Why this code prints False instead of True (same result in python 2 and 3)?
Thanks in advance!
You compared a list with one element (an empty tuple) with an empty list. list(tuple()) does not do what you think it does.
That's because list(object) does not produce a list with that one object as an element. list() converts the object, which must be iterable, to a list. It copies the elements out of the object:
>>> dictionary = {'foo': 'bar'}
>>> list(dictionary) # iteration over a dictionary produces keys
['foo']
You gave it an empty tuple, so the result is an empty list:
>>> empty = ()
>>> list(empty)
[]
tuple() does the same thing, by the way. And both list() and tuple() without an argument produce an empty object.
Related
How can I create a tuple consisting of just an empty tuple, i.e. (())? I have tried tuple(tuple()), tuple(tuple(tuple())), tuple([]) and tuple(tuple([])) which all gave me ().
The reason that I use such a thing is as follows: Assume you have n bags with m items. To represent a list of items in a bag, I use a tuple of length n where each element of that tuple is a representative for a bag. A bag might be empty, which is labeled by (). Now, at some initial point, I have just one bag with empty items!
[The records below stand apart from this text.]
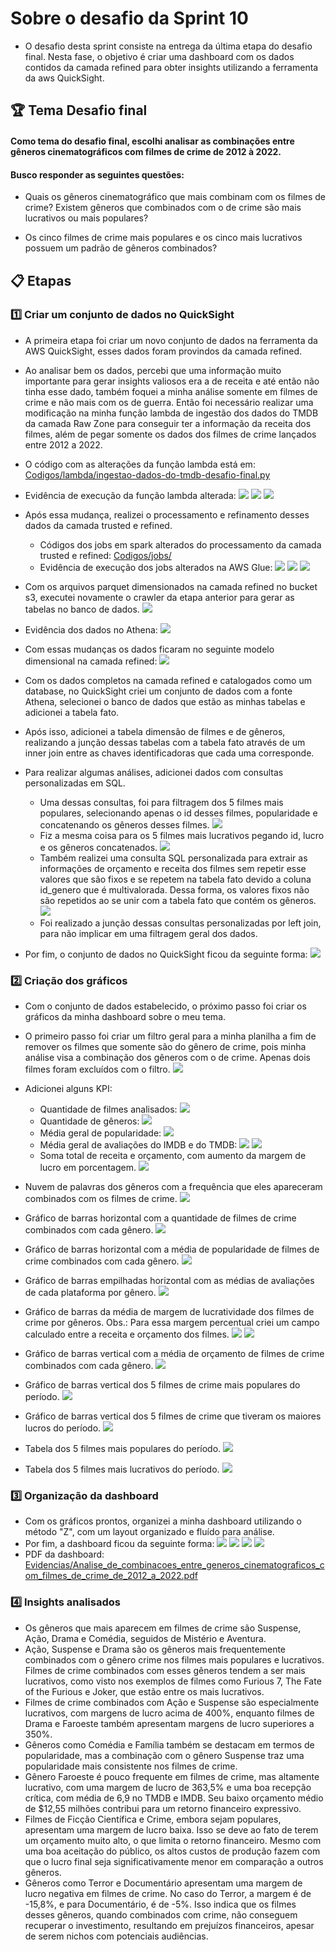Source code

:# Sobre o desafio da Sprint 10
- O desafio desta sprint consiste na entrega da última etapa do desafio final. Nesta fase, o objetivo é criar uma dashboard com os dados contidos da camada refined para obter insights utilizando a ferramenta da aws QuickSight.
    
## 🏆 Tema Desafio final
#### Como tema do desafio final, escolhi analisar as combinações entre gêneros cinematográficos com filmes de crime de 2012 à 2022.

#### Busco responder as seguintes questões:

- Quais os gêneros cinematográfico que mais combinam com os filmes de crime?  Existem gêneros que combinados com o de crime são mais lucrativos ou mais populares?

- Os cinco filmes de crime mais populares e os cinco mais lucrativos possuem um padrão de gêneros combinados?
    
## 📋 Etapas

### 1️⃣ Criar um conjunto de dados no QuickSight

- A primeira etapa foi criar um novo conjunto de dados na ferramenta da AWS QuickSight, esses dados foram provindos da camada refined. 
- Ao analisar bem os dados, percebi que uma informação muito importante para gerar insights valiosos era a de receita e até então não tinha esse dado, também foquei a minha análise somente em filmes de crime e não mais com os de guerra. Então foi necessário realizar uma modificação na minha função lambda de ingestão dos dados do TMDB da camada Raw Zone para conseguir ter a informação da receita dos filmes, além de pegar somente os dados dos filmes de crime lançados entre 2012 a 2022. 
- O código com as alterações da função lambda está em: [Codigos/lambda/ingestao-dados-do-tmdb-desafio-final.py](Codigos/lambda/ingestao-dados-do-tmdb-desafio-final.py)
- Evidência de execução da função lambda alterada: 
  ![](Evidencias/print_evidencia_funcao_lambda_executada.png)
  ![](Evidencias/print_evidencia_de_execucao_funcao_lambda_dados_tmdb_no_bucket.png)
  ![](Evidencias/print_evidencia_funcao_lambda_json.png)
- Após essa mudança, realizei o processamento e refinamento desses dados da camada trusted e refined.
  - Códigos dos jobs em spark alterados do processamento da camada trusted e refined: [Codigos/jobs/](Codigos/jobs/)
  - Evidência de execução dos jobs alterados na AWS Glue:
    ![](Evidencias/print_evidencia_de_execucao_job_tmdb_processamento_trusted.png)
    ![](Evidencias/print_evidencia_de_execucao_job_csv_processamento_trusted.png)
    ![](Evidencias/print_evidencia_de_execucao_job_processamento_refined.png)
- Com os arquivos parquet dimensionados na camada refined no bucket s3, executei novamente o crawler da etapa anterior para gerar as tabelas no banco de dados.
  ![](Evidencias/print_evidencia_crawler_executado_com_sucesso.png)
- Evidência dos dados no Athena:
  ![](Evidencias/print_evidencia_database_com_dados_dimensionais_no_athena.png)
- Com essas mudanças os dados ficaram no seguinte modelo dimensional na camada refined:
![](Evidencias/modelo_dimensional.png)

- Com os dados completos na camada refined e catalogados como um database, no QuickSight criei um conjunto de dados com a fonte Athena, selecionei o banco de dados que estão as minhas tabelas e adicionei a tabela fato.
- Após isso, adicionei a tabela dimensão de filmes e de gêneros, realizando a junção dessas tabelas com a tabela fato através de um inner join entre as chaves identificadoras que cada uma corresponde.
- Para realizar algumas análises, adicionei dados com consultas personalizadas em SQL. 
  - Uma dessas consultas, foi para filtragem dos 5 filmes mais populares, selecionando apenas o id desses filmes, popularidade e concatenando os gêneros desses filmes.
  ![](Evidencias/print_conjunto_de_dados_consulta_personalizada_top5_filmes_populares.png)
  -  Fiz a mesma coisa para os 5 filmes mais lucrativos pegando id, lucro e os gêneros concatenados.
    ![](Evidencias/print_conjunto_de_dados_consulta_personalizada_top5_filmes_lucrativos.png)
  - Também realizei uma consulta SQL personalizada para extrair as informações de orçamento e receita dos filmes sem repetir esse valores que são fixos e se repetem na tabela fato devido a coluna id_genero que é multivalorada. Dessa forma, os valores fixos não são repetidos ao se unir com a tabela fato que contém os gêneros.
    ![](Evidencias/print_conjunto_de_dados_consulta_personalizada_top5_filmes_orcamento_receita_fixo.png)
  - Foi realizado a junção dessas consultas personalizadas por left join, para não implicar em uma filtragem geral dos dados.

- Por fim, o conjunto de dados no QuickSight ficou da seguinte forma:
![](Evidencias/print_conjunto_de_dados_quicksight.png)

### 2️⃣ Criação dos gráficos
- Com o conjunto de dados estabelecido, o próximo passo foi criar os gráficos da minha dashboard sobre o meu tema.
- O primeiro passo foi criar um filtro geral para a minha planilha a fim de remover os filmes que somente são do gênero de crime, pois minha análise visa a combinação dos gêneros com o de crime. Apenas dois filmes foram excluídos com o filtro.
![](Evidencias/print_quicksight_filtro_geral.png) 

- Adicionei alguns KPI: 
   - Quantidade de filmes analisados:
  ![](Evidencias/print_quicksight_KPI_qtd_filmes.png)
    - Quantidade de gêneros:
  ![](Evidencias/print_quicksight_KPI_qtd_genero.png)
    - Média geral de popularidade:
    ![](Evidencias/print_quicksight_KPI_media_popularidade.png)
    - Média geral de avaliações do IMDB e do TMDB:
    ![](Evidencias/print_quicksight_media_de_avaliacao_IMDB.png)
    ![](Evidencias/print_quicksight_media_de_avaliacao_TMDB.png)
    - Soma total de receita e orçamento, com aumento da margem de lucro em porcentagem.
    ![](Evidencias/print_quicksight_KPI_total_receita_e_orcamento.png)
- Nuvem de palavras dos gêneros com a frequência que eles apareceram combinados com os filmes de crime.
  ![](Evidencias/print_quicksight_nuvem_de_palavras_genero.png)
- Gráfico de barras horizontal com a quantidade de filmes de crime combinados com cada gênero. 
  ![](Evidencias/print_quicksight_grafico_barras_quantidade_filmes_crime_com_generos.png)
- Gráfico de barras horizontal com a média de popularidade de filmes de crime combinados com cada gênero.
    ![](Evidencias/print_quicksight_grafico_barras_horizontal_popularidade_media_por_genero.png)
- Gráfico de barras empilhadas horizontal com as médias de avaliações de cada plataforma por gênero.
  ![](Evidencias/print_quicksight_grafico_barras_empilhadas_media_de_avaliacoes_por_genero.png)
- Gráfico de barras da média de margem de lucratividade dos filmes de crime por gêneros. Obs.: Para essa margem percentual criei um campo calculado entre a receita e orçamento dos filmes.
  ![](Evidencias/print_quicksight_campo_calculado_margem_percentual_de_lucro.png)
  ![](Evidencias/print_quicksight_media_percentual_de_lucratividade_por_genero.png)
- Gráfico de barras vertical com a média de orçamento de filmes de crime combinados com cada gênero.
  ![](Evidencias/print_quicksight_grafico_barras_vertical_media_orcamento_por_genero.png)
- Gráfico de barras vertical dos 5 filmes de crime mais populares do período.
  ![](Evidencias/print_quicksight_grafico_horizontal_5_filmes_crime_mais_populares.png)
- Gráfico de barras vertical dos 5 filmes de crime que tiveram os maiores lucros do período.
  ![](Evidencias/print_quicksight_grafico_barras_horizontal_5_filmes_mais_lucrativos.png)
- Tabela dos 5 filmes mais populares do período.
  ![](Evidencias/print_quicksight_tabela_5_filmes_mais_populares.png)
- Tabela dos 5 filmes mais lucrativos do período.
  ![](Evidencias/print_quicksight_tabela_5_filmes_mais_lucrativo.png)


### 3️⃣ Organização da dashboard

- Com os gráficos prontos, organizei a minha dashboard utilizando o método "Z", com um layout organizado e fluído para análise.
- Por fim, a dashboard ficou da seguinte forma:
  ![](Evidencias/dashboard_parte1.png)
  ![](Evidencias/dashboard_parte2.png)
  ![](Evidencias/dashboard_parte3.png)
  ![](Evidencias/dashboard_parte4.png)
 - PDF da dashboard: [Evidencias/Analise_de_combinacoes_entre_generos_cinematograficos_com_filmes_de_crime_de_2012_a_2022.pdf](Evidencias/Analise_de_combinacoes_entre_generos_cinematograficos_com_filmes_de_crime_de_2012_a_2022.pdf)
### 4️⃣ Insights analisados

- Os gêneros que mais aparecem em filmes de crime são Suspense, Ação, Drama e Comédia, seguidos de Mistério e Aventura​.
- Ação, Suspense e Drama são os gêneros mais frequentemente combinados com o gênero crime nos filmes mais populares e lucrativos. Filmes de crime combinados com esses gêneros tendem a ser mais lucrativos, como visto nos exemplos de filmes como Furious 7, The Fate of the Furious e Joker, que estão entre os mais lucrativos.
- Filmes de crime combinados com Ação e Suspense são especialmente lucrativos, com margens de lucro acima de 400%, enquanto filmes de Drama e Faroeste também apresentam margens de lucro superiores a 350%.
- Gêneros como Comédia e Família também se destacam em termos de popularidade, mas a combinação com o gênero Suspense traz uma popularidade mais consistente nos filmes de crime.
- Gênero Faroeste é pouco frequente em filmes de crime, mas altamente lucrativo, com uma margem de lucro de 363,5% e uma boa recepção crítica, com média de 6,9 no TMDB e IMDB. Seu baixo orçamento médio de $12,55 milhões contribui para um retorno financeiro expressivo.
- Filmes de Ficção Científica e Crime, embora sejam populares, apresentam uma margem de lucro baixa. Isso se deve ao fato de terem um orçamento muito alto, o que limita o retorno financeiro. Mesmo com uma boa aceitação do público, os altos custos de produção fazem com que o lucro final seja significativamente menor em comparação a outros gêneros.
- Gêneros como Terror e Documentário apresentam uma margem de lucro negativa em filmes de crime. No caso do Terror, a margem é de -15,8%, e para Documentário, é de -5%. Isso indica que os filmes desses gêneros, quando combinados com crime, não conseguem recuperar o investimento, resultando em prejuízos financeiros, apesar de serem nichos com potenciais audiências.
The empty tuple is () (or the more-verbose and slower tuple()), and a tuple with just one item (such as the integer 1), called a singleton (see here and here) is (1,). Therefore, the tuple containing only the empty tuple is
((),)
Here are some results showing that works:
>>> a=((),)
>>> type(a)
<type 'tuple'>
>>> len(a)
1
>>> a[0]
()
>>> type(a[0])
<type 'tuple'>
>>> len(a[0])
0
I'm not surprised this (()) didn't work, since the outer parentheses get interpreted as that - parentheses. So (()) == (), just like (2) == 2. This should work, however:
((),)
An empty tuple:
my_tuple = ()
A tuple with 1 string:
my_tuple = ('foo',)
A tuple with 2 strings:
my_tuple = ('foo', 'bar')
A tuple with 1 empty tuple:
my_tuple = ((),)
A tuple with 2 empty tuples:
my_tuple = ((), ())
in Python 2, tuple() is the only genuine empty tuple, but (), and ((),) create a tuple of length 1 that contains a tuple of length 0 - but not a tuple of length zero itself.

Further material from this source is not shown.